Classification Demo

Music Information Retrieval - MUSS1112
October 13, 2017
Martin Hartmann - martin.hartmann@jyu.fi

1 Matlab

1.1 Genre classification with MIRToolbox

We will perform musical genre classification using an audio data set that is included in the MIRToolbox installation (MIRtoolboxDemos/ folder). First, check the documentation for mirclassify in the MIRToolbox Users’ Manual. Go to the folder /Users/Shared/, you will find the MIRtoolbox/ folder there. It includes the Manual and the MIRtoolboxDemos/ folder.
The function mirclassify can be used with balanced data sets. The folder structure of the data set is important; there should be a subfolder for each class. The name of each subfolder will be used as a class label.
mirclassify uses leave-one-out cross-validation classification: for a data set with n examples, it trains the data on n-1 examples and tests the data on the example which was left out. This process is repeated until the data is tested on all examples.
Once you are in the MIRToolbox/ folder, you can navigate from there to the data set that we will use, which is located in MIRToolboxdemos/classif/. Listen to some of the musical examples to get an idea of the type of data that we will use for classification.

1.1.1 In Matlab

Open Matlab and navigate to the classif/ folder.

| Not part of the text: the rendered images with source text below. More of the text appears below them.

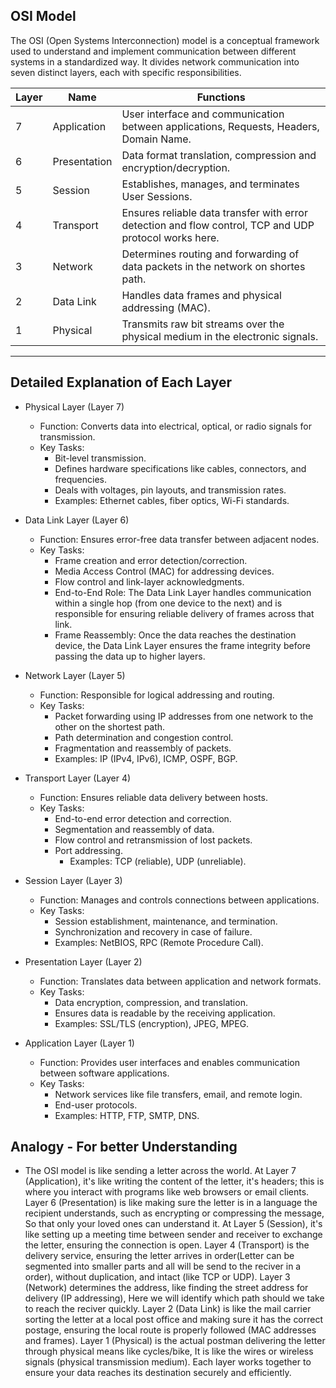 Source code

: ## OSI Model

The OSI (Open Systems Interconnection) model is a conceptual framework used to understand and implement communication between different systems in a standardized way. It divides network communication into seven distinct layers, each with specific responsibilities.

| **Layer** | **Name**       | **Functions**                                                              |
|-----------|----------------|----------------------------------------------------------------------------|
| 7         | Application    | User interface and communication between applications, Requests, Headers, Domain Name.                     |
| 6         | Presentation   | Data format translation, compression and encryption/decryption.                        |
| 5         | Session        | Establishes, manages, and terminates User Sessions.                         |
| 4         | Transport      | Ensures reliable data transfer with error detection and flow control, TCP and UDP protocol works here.     |
| 3         | Network        | Determines routing and forwarding of data packets in the network on shortes path.                        |
| 2         | Data Link      | Handles data frames and physical addressing (MAC).                        |
| 1         | Physical       | Transmits raw bit streams over the physical medium in the electronic signals.                       |

---

## Detailed Explanation of Each Layer

* Physical Layer (Layer 7)
    * Function: Converts data into electrical, optical, or radio signals for transmission.
    * Key Tasks:
        * Bit-level transmission.
        * Defines hardware specifications like cables, connectors, and frequencies.
        * Deals with voltages, pin layouts, and transmission rates.
        * Examples: Ethernet cables, fiber optics, Wi-Fi standards.

* Data Link Layer (Layer 6)
    * Function: Ensures error-free data transfer between adjacent nodes.
    * Key Tasks:
        * Frame creation and error detection/correction.
        * Media Access Control (MAC) for addressing devices.
        * Flow control and link-layer acknowledgments.
        * End-to-End Role: The Data Link Layer handles communication within a single  hop (from one device to the next) and is responsible for ensuring reliable delivery of frames across that link.
        * Frame Reassembly: Once the data reaches the destination device, the Data  Link Layer ensures the frame integrity before passing the data up to higher layers.

* Network Layer (Layer 5)
    * Function: Responsible for logical addressing and routing.
    * Key Tasks:
        * Packet forwarding using IP addresses from one network to the other on the shortest path.
        * Path determination and congestion control.
        * Fragmentation and reassembly of packets.
        * Examples: IP (IPv4, IPv6), ICMP, OSPF, BGP.

* Transport Layer (Layer 4)
    * Function: Ensures reliable data delivery between hosts.
    * Key Tasks:
        * End-to-end error detection and correction.
        * Segmentation and reassembly of data.
        * Flow control and retransmission of lost packets.
        * Port addressing.
            * Examples: TCP (reliable), UDP (unreliable).

* Session Layer (Layer 3)
    * Function: Manages and controls connections between applications.
    * Key Tasks:
        * Session establishment, maintenance, and termination.
        * Synchronization and recovery in case of failure.
        * Examples: NetBIOS, RPC (Remote Procedure Call).

* Presentation Layer (Layer 2)
    * Function: Translates data between application and network formats.
    * Key Tasks:
        * Data encryption, compression, and translation.
        * Ensures data is readable by the receiving application.
        * Examples: SSL/TLS (encryption), JPEG, MPEG.

* Application Layer (Layer 1)
    * Function: Provides user interfaces and enables communication between software applications.
    * Key Tasks:
        * Network services like file transfers, email, and remote login.
        * End-user protocols.
        * Examples: HTTP, FTP, SMTP, DNS.

## Analogy - For better Understanding

* The OSI model is like sending a letter across the world. At Layer 7 (Application), it's like writing the content of the letter, it's headers; this is where you interact with programs like web browsers or email clients. Layer 6 (Presentation) is like making sure the letter is in a language the recipient understands, such as encrypting or compressing the message, So that only your loved ones can understand it. At Layer 5 (Session), it's like setting up a meeting time between sender and receiver to exchange the letter, ensuring the connection is open. Layer 4 (Transport) is the delivery service, ensuring the letter arrives in order(Letter can be segmented into smaller parts and all will be send to the reciver in a order), without duplication, and intact (like TCP or UDP). Layer 3 (Network) determines the address, like finding the street address for delivery (IP addressing), Here we will identify which path should we take to reach the reciver quickly. Layer 2 (Data Link) is like the mail carrier sorting the letter at a local post office and making sure it has the correct postage, ensuring the local route is properly followed (MAC addresses and frames). Layer 1 (Physical) is the actual postman delivering the letter through physical means like cycles/bike, It is like the wires or wireless signals (physical transmission medium). Each layer works together to ensure your data reaches its destination securely and efficiently.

1.1.2 Classification using global descriptors

We can try a k-NN classification based on some features. For instance, mirmfcc (13 dimensions), mircentroid and mirzerocross:

mirclassify({mirmfcc('Folders'), mircentroid('Folders'), mirzerocross('Folders')})

We now obtained a confusion matrix, a correct classification rate, and a figure illustrating the mean feature values for each musical example. Each row is a feature and each column is an example. Let’s try to make the figure a bit easier to read by adding a title:

title('Mean feature values of the dataset')

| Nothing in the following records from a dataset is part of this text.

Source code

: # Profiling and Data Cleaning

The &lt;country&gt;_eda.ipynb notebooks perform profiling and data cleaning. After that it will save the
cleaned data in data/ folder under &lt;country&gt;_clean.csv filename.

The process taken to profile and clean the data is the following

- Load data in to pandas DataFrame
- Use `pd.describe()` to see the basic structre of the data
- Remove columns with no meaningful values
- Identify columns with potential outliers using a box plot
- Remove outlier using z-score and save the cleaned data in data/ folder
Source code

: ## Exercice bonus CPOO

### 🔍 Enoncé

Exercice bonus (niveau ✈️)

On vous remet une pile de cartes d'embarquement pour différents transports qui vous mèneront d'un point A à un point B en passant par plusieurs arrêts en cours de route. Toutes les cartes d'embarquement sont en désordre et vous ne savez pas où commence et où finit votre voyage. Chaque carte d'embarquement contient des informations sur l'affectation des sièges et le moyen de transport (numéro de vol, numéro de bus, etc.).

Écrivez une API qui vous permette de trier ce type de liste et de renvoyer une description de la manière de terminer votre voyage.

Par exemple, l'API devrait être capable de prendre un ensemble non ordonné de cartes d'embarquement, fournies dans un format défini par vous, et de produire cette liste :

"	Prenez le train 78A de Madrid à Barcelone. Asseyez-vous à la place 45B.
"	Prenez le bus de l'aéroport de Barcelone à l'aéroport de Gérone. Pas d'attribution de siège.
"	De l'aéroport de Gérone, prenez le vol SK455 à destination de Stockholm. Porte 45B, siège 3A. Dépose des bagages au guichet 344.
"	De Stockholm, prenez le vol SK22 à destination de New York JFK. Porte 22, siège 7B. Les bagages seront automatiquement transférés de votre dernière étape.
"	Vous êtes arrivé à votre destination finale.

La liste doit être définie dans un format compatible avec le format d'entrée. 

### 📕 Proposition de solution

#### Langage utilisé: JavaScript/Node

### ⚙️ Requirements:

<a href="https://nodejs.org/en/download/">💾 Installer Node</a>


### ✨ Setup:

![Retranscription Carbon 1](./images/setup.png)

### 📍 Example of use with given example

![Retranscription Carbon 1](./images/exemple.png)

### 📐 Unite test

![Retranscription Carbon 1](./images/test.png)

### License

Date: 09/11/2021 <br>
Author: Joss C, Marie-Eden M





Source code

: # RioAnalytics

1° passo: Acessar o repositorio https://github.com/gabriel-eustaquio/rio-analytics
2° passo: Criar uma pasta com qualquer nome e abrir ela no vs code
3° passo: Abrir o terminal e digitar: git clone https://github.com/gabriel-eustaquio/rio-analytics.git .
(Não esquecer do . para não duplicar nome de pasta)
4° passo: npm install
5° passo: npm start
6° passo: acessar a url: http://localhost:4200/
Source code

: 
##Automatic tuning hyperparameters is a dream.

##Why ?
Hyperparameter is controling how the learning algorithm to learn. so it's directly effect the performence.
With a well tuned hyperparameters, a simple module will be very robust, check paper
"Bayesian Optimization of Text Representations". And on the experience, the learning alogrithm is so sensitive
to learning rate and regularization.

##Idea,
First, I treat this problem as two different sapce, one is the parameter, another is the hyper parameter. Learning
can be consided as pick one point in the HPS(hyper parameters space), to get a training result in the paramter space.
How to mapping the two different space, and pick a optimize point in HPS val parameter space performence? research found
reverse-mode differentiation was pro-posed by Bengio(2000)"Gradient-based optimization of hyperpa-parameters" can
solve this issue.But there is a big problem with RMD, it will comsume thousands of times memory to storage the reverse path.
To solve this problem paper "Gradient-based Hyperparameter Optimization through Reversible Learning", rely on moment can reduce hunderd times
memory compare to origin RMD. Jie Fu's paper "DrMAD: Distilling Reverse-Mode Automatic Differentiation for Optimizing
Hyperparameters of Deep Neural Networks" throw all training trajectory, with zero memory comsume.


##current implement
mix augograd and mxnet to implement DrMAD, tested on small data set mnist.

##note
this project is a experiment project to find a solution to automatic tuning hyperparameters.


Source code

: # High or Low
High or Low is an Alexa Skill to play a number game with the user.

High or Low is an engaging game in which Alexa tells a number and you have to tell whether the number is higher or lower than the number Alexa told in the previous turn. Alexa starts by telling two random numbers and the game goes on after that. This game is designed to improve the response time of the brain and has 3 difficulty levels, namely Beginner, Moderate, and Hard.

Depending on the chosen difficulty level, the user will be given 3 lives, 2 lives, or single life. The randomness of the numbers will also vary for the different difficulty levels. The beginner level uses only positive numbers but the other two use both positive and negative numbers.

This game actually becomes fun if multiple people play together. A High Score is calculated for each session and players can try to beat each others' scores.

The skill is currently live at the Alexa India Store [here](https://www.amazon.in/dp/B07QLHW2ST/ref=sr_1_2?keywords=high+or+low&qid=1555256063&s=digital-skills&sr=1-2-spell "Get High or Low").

To make the figure more clear, let’s add some labels.

xlabel('Musical example')
ylabel('Feature')

The examples have been randomly permuted, but they are grouped by class. The features are ordered from top to bottom based on our call to mirclassify, so we can label them. The figure will not look perfect, but things will be easier to understand.

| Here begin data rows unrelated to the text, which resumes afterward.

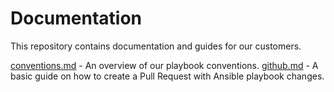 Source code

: # Documentation

This repository contains documentation and guides for our customers.

[conventions.md](conventions.md) - An overview of our playbook conventions.
[github.md](github.md) - A basic guide on how to create a Pull Request with Ansible playbook changes.
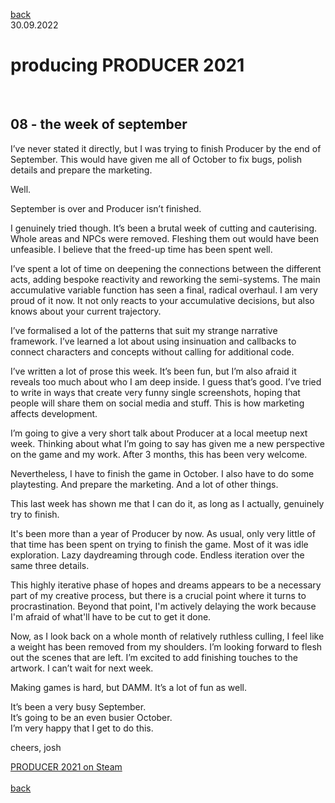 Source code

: 
[back](thinking)<br>
30.09.2022
<h1>producing PRODUCER 2021</h1><br>
<h2>08 - the week of september</h2>

I’ve never stated it directly, but I was trying to finish Producer by the end of September. This would have given me all of October to fix bugs, polish details and prepare the marketing.

Well.

September is over and Producer isn’t finished.

I genuinely tried though. It’s been a brutal week of cutting and cauterising. Whole areas and NPCs were removed. Fleshing them out would have been unfeasible. I believe that the freed-up time has been spent well.

I’ve spent a lot of time on deepening the connections between the different acts, adding bespoke reactivity and reworking the semi-systems. The main accumulative variable function has seen a final, radical overhaul. I am very proud of it now. It not only reacts to your accumulative decisions, but also knows about your current trajectory.

I’ve formalised a lot of the patterns that suit my strange narrative framework. I’ve learned a lot about using insinuation and callbacks to connect characters and concepts without calling for additional code.


I’ve written a lot of prose this week. It’s been fun, but I’m also afraid it reveals too much about who I am deep inside. I guess that’s good. I’ve tried to write in ways that create very funny single screenshots, hoping that people will share them on social media and stuff. This is how marketing affects development.

I’m going to give a very short talk about Producer at a local meetup next week. Thinking about what I’m going to say has given me a new perspective on the game and my work. After 3 months, this has been very welcome.

Nevertheless, I have to finish the game in October. I also have to do some playtesting. And prepare the marketing. And a lot of other things.

This last week has shown me that I can do it, as long as I actually, genuinely try to finish. 

It's been more than a year of Producer by now. As usual, only very little of that time has been spent on trying to finish the game. 
Most of it was idle exploration. Lazy daydreaming through code. Endless iteration over the same three details. 

This highly iterative phase of hopes and dreams appears to be a necessary part of my creative process, but there is a crucial point where it turns to procrastination. Beyond that point, I'm actively delaying the work because I'm afraid of what'll have to be cut to get it done.

Now, as I look back on a whole month of relatively ruthless culling, I feel like a weight has been removed from my shoulders. I’m looking forward to flesh out the scenes that are left. I’m excited to add finishing touches to the artwork. I can’t wait for next week. 

Making games is hard, but DAMM. 
It’s a lot of fun as well.

It’s been a very busy September.<br>
It’s going to be an even busier October.<br>
I’m very happy that I get to do this.<br>

cheers,
josh

<a href="https://store.steampowered.com/app/1667320/PRODUCER_2021/?beta=1" target="_blank">PRODUCER 2021 on Steam</a><br>
<br>
[back](thinking)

% Let's start with the 13 MFCCS
for k = 1:13, featlabels{k} = strcat('MFCC',num2str(k)), end
% Now we can add the other features 
featlabels{end+1} = 'Spectral Centroid';
featlabels{end+1} = 'Zero-crossing Rate';
% Now we can add the feature labels
set(gca,'Ytick',1:15,'YTickLabel',featlabels)

1.1.3 Feature extraction with Design option

Let’s try a different approach to feature extraction. This method will allow us to add labels to each miraudio object, which are required for other parts of this demo.

lb = [repmat({'bq'}, 1,13) repmat({'cl'}, 1,13) repmat({'md'}, 1,13) repmat({'rm'}, 1,13)];
a = miraudio('Design','label',lb);
f.rms = mirrms(a,'Frame');
f.mfcc = mirmfcc(a,'Frame');
f.brightness = mirbrightness(a,'Frame');
f.subband_flux = mirflux(a,'Subband');
f.chromagram = mirchromagram(a,'Frame');

Now we will extract RMS, MFCCs, brightness, subband flux and chromagram:

e = mireval(f,'Folders')

Since we used the ’frame’ option, we now have short-term features. We will compute the mean of each feature. We could compute other statistics as well. See mirmedian, mirstd, mirkurtosis, and mirskewness.

m = mirmean(e)

Finally, we can classify using k-NN:

mirclassify({m.rms m.mfcc m.brightness m.subband_flux m.chromagram})

Try modifying the features used, or using just one set of features, such as MFCCs or sub-band flux, and see whether you can find an improvement in the classification results.
Homework: try to add a title, x axis and y axis labels, and feature labels. Remember that we have 13 MFCCs, 10 subband fluxes, and that the chromagram consists of 12 dimensions.
Also, you can try using another value of k, for example:

mirclassify({m.rms m.brightness m.mfcc m.subband_flux m.chromagram},...
 'Nearest', 5)

Did this reduce the generalization error?

1.2 Creating an ARFF file for Weka

mirexport will export statistical information related with the computed short-term features:

cd ~/Downloads
mirexport('~/Downloads/test.arff',e)

It is possible to export only certain statistical information. For example, we extracted feature means via mirmean and these values can be exported:

mirexport('~/Downloads/test_means.arff',m)

2 Weka

2.1 Download Weka

Go to the Weka website –> (Getting Started) Download. –> Mac OS X
Copy the content of the disk image into a folder, such as Downloads. Try to open the file that has the Weka icon.
- If you get an error, go to System Preferences –> Security & Privacy –> Open anyway

2.2 The ARFF viewer

This viewer allows you to load and manually edit your data set.

2.3 The Weka Explorer

The Explorer is useful for getting to know your data set and getting familiar with the available tools.
In the Preprocess panel you can also load your dataset, and do more editing such as removal of attributes. You can explore for instance the range of values of your features, or how many missing feature values you have.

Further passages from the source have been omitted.